Sunday, May 10, 2015

Film Review: Our Man In Tehran

Our Man In Tehran is a fascinating documentary about the hostage situation in Iran in 1979, and specifically about the plan to get the six people who had escaped the embassy out of that country. It features interviews with many of the key players, including hostages, those who were in hiding, and the folks who created and executed the plan to get them out.

The film opens with a quote from Kenneth Taylor, former Canadian Ambassador to Iran: “In November 1979, we watched helplessly as the US Embassy in Tehran was seized, and American diplomats held hostage. The world was in shock. It shouldn’t have been. This was the culmination of events that had been building for years.” Kenneth Taylor, of course, is the man President Jimmy Carter referred to when he said, “He was our man in Tehran,” and the film, in part, focuses on his tale. But for those of us who perhaps don’t remember the events as well as we should, this documentary gives us plenty of the backstory to help put the hostage situation into perspective.

The film takes us back to the early 1970s, when the oil crisis made what was once a poor country a rather rich country, and deals with the growing rift between those committed to the faith and the more westernized Iranians. There is quite a bit of old footage, including an interview with Shah Mohammed Reza Pahlavi from October 1975, in which he talks about the possibility of the CIA being active in Iran. The Nixon administration wanted to create Iran as the policeman for the Middle East, and Henry Kissinger wrote a memo to the Defense Department, urging them to sell the Shah anything he wanted short of a nuclear weapon. Iran was the one country that the U.S. sold F-14s to. But the poor in that country felt that education and food might be a bit more important. There is lots of footage of the revolution, leading to the Shah exiting his country, and to the return of Ayatollah Khomeini.
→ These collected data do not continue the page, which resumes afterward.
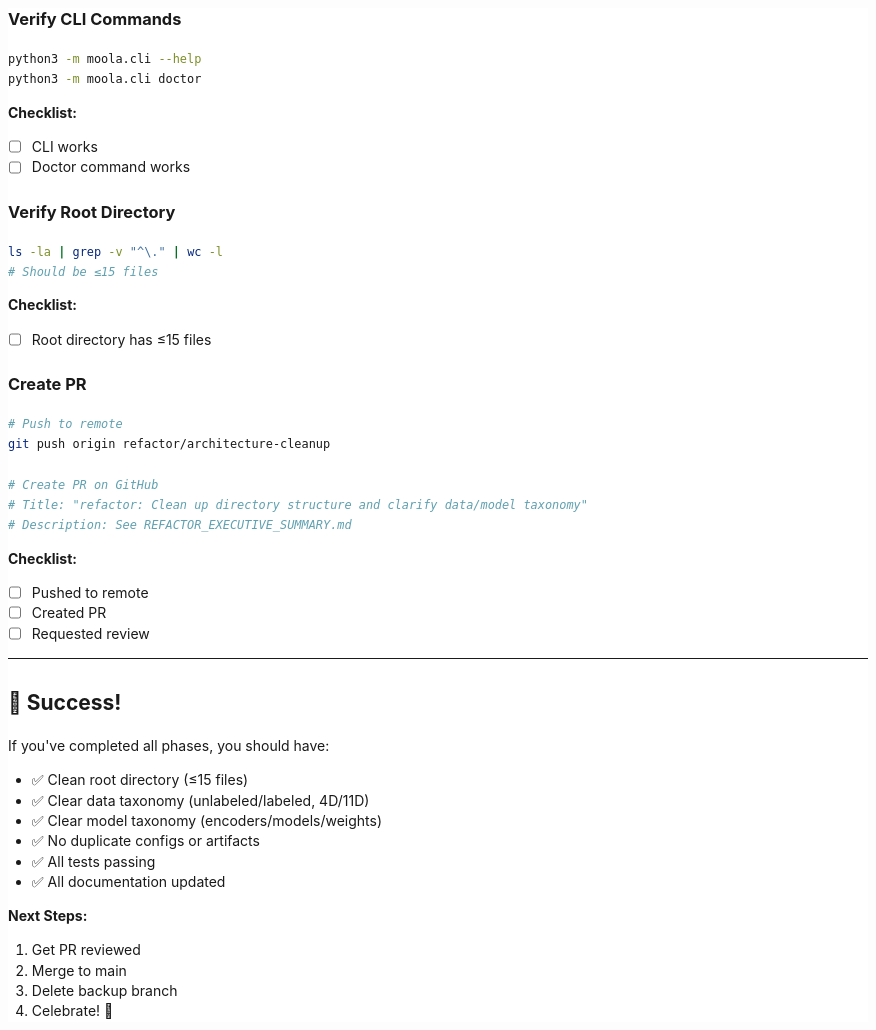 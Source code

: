 ### Verify CLI Commands
```bash
python3 -m moola.cli --help
python3 -m moola.cli doctor
```

**Checklist:**
- [ ] CLI works
- [ ] Doctor command works

### Verify Root Directory
```bash
ls -la | grep -v "^\." | wc -l
# Should be ≤15 files
```

**Checklist:**
- [ ] Root directory has ≤15 files

### Create PR
```bash
# Push to remote
git push origin refactor/architecture-cleanup

# Create PR on GitHub
# Title: "refactor: Clean up directory structure and clarify data/model taxonomy"
# Description: See REFACTOR_EXECUTIVE_SUMMARY.md
```

**Checklist:**
- [ ] Pushed to remote
- [ ] Created PR
- [ ] Requested review

---

## 🎉 Success!

If you've completed all phases, you should have:
- ✅ Clean root directory (≤15 files)
- ✅ Clear data taxonomy (unlabeled/labeled, 4D/11D)
- ✅ Clear model taxonomy (encoders/models/weights)
- ✅ No duplicate configs or artifacts
- ✅ All tests passing
- ✅ All documentation updated

**Next Steps:**
1. Get PR reviewed
2. Merge to main
3. Delete backup branch
4. Celebrate! 🎉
Interestingly, some of the journalists on the plane with Khomeini are interviewed in this film. Canadian journalist Carole Jerome says, regarding the Shah’s being allowed into the U.S. for cancer treatment, “That was what triggered the hostage seizure.” We see footage of the demonstration that led to the hostage seizures. More than fifty US diplomats were taken hostage. However, a small group was able to escape from one of the other buildings. And the film really focuses on that small group, and those who sheltered them and then helped them finally leave the country. The main focus is on the plan to get those six people out, not on the revolution or those taken hostage or on Khomeini. The various ideas for getting them out are so interesting, and the plan they eventually put into effect is fascinating (and is the subject of Ben Affleck’s 2012 film Argo). There are interviews with Joe Schlesinger, Roger Lucy, William Daugherty, Tony Mendez, Zena Sheardown, Patricia Taylor, Bob Anders, Kathleen Stafford, Gary Sick, and even Joe Clark, the Prime Minister of Canada at the time.

This film had me in its grip from the very opening. If it has any failing at all, and I’m not sure it has, it’s that it left me wanting even more information. I wanted to know more about the original coup, how the Shah took power. And I wanted to know how long the Shah was in the United States, about his cancer treatments. But of course those things are a bit outside the scope of the film’s main thrust.

Our Man In Tehran was directed by Drew Taylor and Larry Weinstein, and inspired by the book Our Man In Tehran by Robert Wright. It opens in New York on May 15, 2015, and is distributed through First Run Features.